[Records contained in a dataset]
^^^^^^^^
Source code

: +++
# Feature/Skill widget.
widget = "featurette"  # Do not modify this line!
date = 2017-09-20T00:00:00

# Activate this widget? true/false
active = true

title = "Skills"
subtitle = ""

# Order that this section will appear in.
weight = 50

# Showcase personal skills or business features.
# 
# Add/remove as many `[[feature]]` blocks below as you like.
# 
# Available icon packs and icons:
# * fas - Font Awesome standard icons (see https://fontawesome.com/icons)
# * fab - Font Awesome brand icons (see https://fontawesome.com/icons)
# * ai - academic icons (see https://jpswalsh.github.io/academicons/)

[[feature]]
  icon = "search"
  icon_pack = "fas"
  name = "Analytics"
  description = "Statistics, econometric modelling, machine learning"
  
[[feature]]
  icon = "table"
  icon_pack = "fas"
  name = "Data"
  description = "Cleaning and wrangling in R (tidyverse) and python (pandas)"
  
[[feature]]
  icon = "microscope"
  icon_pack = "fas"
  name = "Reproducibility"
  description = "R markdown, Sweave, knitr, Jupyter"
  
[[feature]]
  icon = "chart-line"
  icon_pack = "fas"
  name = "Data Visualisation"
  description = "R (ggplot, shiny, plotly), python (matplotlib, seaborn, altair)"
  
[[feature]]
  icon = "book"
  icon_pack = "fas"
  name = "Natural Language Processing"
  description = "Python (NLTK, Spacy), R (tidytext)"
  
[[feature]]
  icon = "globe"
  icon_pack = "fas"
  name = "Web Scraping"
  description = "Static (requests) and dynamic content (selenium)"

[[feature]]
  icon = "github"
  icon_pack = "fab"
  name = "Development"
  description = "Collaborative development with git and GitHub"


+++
^^^^^^^^
YOUR GOAL =>
Give again each line shown above, keeping every word as it is.

WORKED SOLUTION =>
Source code

: +++
# Feature/Skill widget.
widget = "featurette"  # Do not modify this line!
date = 2017-09-20T00:00:00

# Activate this widget? true/false
active = true

title = "Skills"
subtitle = ""

# Order that this section will appear in.
weight = 50

# Showcase personal skills or business features.
# 
# Add/remove as many `[[feature]]` blocks below as you like.
# 
# Available icon packs and icons:
# * fas - Font Awesome standard icons (see https://fontawesome.com/icons)
# * fab - Font Awesome brand icons (see https://fontawesome.com/icons)
# * ai - academic icons (see https://jpswalsh.github.io/academicons/)

[[feature]]
  icon = "search"
  icon_pack = "fas"
  name = "Analytics"
  description = "Statistics, econometric modelling, machine learning"
  
[[feature]]
  icon = "table"
  icon_pack = "fas"
  name = "Data"
  description = "Cleaning and wrangling in R (tidyverse) and python (pandas)"
  
[[feature]]
  icon = "microscope"
  icon_pack = "fas"
  name = "Reproducibility"
  description = "R markdown, Sweave, knitr, Jupyter"
  
[[feature]]
  icon = "chart-line"
  icon_pack = "fas"
  name = "Data Visualisation"
  description = "R (ggplot, shiny, plotly), python (matplotlib, seaborn, altair)"
  
[[feature]]
  icon = "book"
  icon_pack = "fas"
  name = "Natural Language Processing"
  description = "Python (NLTK, Spacy), R (tidytext)"
  
[[feature]]
  icon = "globe"
  icon_pack = "fas"
  name = "Web Scraping"
  description = "Static (requests) and dynamic content (selenium)"

[[feature]]
  icon = "github"
  icon_pack = "fab"
  name = "Development"
  description = "Collaborative development with git and GitHub"


+++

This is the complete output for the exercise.